It is worth noting that the data flow and control flow of the pipeline control module described above are interleaved in some cases. This situation mainly exists in the process of writing back to the CSR. For the CSR, an exception is not just a control signal but also data information that needs to be stored, so the exception signal in the control flow needs to be interleaved into the data flow in the write-back stage and then stored in the CSR.
As illustrated in
Figure 5, the pipeline control module will deliver the returned control flow and data flow results to the register control logic and pipeline control signal generation logic. Among these components, the “pipeline_ctrl_gen” logic is responsible for broadcasting flush or stall signals to the entire pipeline. On the other hand, the register control logic is tasked with determining whether the corresponding operand register is active, based on the control flow information returned by the “pipeline ctrl” module. Simultaneously, it stores the content of the data flow into the target register. In the proposed architecture, the access control of the general-purpose register file is built around a simple score-boarding mechanism, which keeps track of the status of each physical register. The score board has a total of 32 entries, one for each physical register. It keeps track of each register’s usage as well as the location of the latest data.
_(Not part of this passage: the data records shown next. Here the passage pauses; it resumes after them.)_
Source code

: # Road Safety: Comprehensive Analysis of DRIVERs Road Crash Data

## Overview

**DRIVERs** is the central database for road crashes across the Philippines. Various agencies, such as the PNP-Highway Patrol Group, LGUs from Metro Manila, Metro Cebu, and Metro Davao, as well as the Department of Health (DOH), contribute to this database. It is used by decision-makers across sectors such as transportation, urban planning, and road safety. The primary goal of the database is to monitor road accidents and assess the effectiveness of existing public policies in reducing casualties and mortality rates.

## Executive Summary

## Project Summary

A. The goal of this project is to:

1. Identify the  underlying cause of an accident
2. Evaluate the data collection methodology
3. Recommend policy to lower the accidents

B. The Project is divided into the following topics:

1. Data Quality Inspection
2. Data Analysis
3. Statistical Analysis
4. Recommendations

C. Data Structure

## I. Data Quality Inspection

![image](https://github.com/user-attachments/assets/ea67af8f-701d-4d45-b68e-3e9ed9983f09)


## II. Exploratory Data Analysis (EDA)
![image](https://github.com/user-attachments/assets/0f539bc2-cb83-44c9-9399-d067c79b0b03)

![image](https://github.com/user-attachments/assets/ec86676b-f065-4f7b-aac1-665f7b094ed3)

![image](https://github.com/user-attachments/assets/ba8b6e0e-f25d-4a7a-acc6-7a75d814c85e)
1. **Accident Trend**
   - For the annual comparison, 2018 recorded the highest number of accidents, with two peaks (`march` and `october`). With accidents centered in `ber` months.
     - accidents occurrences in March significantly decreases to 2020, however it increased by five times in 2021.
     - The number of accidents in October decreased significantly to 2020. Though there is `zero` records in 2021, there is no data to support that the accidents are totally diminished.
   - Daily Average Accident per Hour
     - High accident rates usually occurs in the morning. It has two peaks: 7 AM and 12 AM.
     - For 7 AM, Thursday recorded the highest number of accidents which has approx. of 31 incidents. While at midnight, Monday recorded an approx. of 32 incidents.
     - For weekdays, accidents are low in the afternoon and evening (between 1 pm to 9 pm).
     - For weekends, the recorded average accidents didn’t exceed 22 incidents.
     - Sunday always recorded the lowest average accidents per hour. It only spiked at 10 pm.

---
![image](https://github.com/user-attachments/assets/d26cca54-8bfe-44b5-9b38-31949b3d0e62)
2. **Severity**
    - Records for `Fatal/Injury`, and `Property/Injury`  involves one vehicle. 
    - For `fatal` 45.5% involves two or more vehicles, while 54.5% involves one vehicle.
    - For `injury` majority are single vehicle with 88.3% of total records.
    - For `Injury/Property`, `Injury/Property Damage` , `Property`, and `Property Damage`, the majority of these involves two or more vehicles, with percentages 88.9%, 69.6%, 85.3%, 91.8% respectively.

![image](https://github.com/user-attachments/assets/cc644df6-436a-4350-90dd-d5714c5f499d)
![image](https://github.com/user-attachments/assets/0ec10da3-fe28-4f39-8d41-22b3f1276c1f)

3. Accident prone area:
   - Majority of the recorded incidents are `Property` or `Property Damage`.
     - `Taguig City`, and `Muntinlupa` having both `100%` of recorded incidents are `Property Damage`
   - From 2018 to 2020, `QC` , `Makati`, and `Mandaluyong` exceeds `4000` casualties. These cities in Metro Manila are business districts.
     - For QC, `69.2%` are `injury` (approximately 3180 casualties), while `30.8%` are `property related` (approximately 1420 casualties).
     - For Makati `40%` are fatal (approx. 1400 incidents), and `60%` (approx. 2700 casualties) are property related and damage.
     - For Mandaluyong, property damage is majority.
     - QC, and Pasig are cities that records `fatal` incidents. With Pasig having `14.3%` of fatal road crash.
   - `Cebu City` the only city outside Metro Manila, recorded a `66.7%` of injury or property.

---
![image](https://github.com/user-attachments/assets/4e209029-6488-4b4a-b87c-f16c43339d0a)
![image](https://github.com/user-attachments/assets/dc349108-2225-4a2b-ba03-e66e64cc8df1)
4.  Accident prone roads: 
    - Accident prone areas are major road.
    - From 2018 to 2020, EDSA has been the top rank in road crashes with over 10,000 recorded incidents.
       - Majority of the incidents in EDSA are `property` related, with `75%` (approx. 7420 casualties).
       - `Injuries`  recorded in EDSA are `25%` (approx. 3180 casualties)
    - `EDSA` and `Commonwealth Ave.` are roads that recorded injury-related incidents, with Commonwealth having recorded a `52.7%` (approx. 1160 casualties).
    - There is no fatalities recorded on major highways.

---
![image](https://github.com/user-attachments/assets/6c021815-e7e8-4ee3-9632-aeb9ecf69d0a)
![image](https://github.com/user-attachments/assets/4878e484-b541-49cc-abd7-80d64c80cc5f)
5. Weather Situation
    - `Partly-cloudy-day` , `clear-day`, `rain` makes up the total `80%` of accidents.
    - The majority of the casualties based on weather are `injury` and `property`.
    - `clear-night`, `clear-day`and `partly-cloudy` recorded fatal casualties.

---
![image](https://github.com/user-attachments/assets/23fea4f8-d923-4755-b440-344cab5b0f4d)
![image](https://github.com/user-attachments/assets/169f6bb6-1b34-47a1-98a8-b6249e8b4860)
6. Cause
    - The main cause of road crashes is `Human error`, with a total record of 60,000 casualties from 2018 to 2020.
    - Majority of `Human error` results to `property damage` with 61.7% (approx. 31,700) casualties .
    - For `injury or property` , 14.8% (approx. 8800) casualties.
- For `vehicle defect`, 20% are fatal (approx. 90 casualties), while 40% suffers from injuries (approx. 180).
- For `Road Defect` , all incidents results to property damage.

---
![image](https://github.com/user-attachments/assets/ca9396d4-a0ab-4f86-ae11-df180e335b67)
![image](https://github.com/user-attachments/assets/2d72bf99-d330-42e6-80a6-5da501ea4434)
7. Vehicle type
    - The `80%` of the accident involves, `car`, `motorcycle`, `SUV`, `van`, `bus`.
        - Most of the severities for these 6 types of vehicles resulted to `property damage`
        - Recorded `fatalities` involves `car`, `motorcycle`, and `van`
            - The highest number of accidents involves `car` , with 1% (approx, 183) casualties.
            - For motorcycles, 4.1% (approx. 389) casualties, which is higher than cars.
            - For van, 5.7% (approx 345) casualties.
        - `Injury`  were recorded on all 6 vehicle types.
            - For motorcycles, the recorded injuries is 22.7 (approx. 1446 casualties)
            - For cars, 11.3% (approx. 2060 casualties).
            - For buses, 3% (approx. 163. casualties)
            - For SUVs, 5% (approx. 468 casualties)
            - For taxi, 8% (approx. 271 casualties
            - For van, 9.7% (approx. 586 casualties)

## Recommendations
Alongside the “pipeline ctrl” module and the general-purpose register file, another crucial component of the “ISSUE” module is the “branch request generate logic”. This logic is implemented using pure combinational logic. Under its control, the “ISSUE” module receives branch requests from both the “EXEC” module and the “CSR” module. Simultaneously, it forwards the target PC address and target privilege level required for the branch jump.
3.3. Back-End [Execution (EXEC)/Memory Access (MEM)/Write Back (WB)]
In the “ISSUE” stage, the instructions are distributed to the functional modules of the subsequent stages in an orderly manner. Since the running time of these functional modules spans the last three stages of the entire pipeline, explaining according to the pipeline stages will lead to the separation of the functional modules. To provide a clearer understanding of the pipeline’s working mechanism in the proposed architecture, the last three stages of the five-stage pipeline (“EXEC” stage, “MEM” stage, and “WB” stage) are consolidated into the “back-end” for explanation.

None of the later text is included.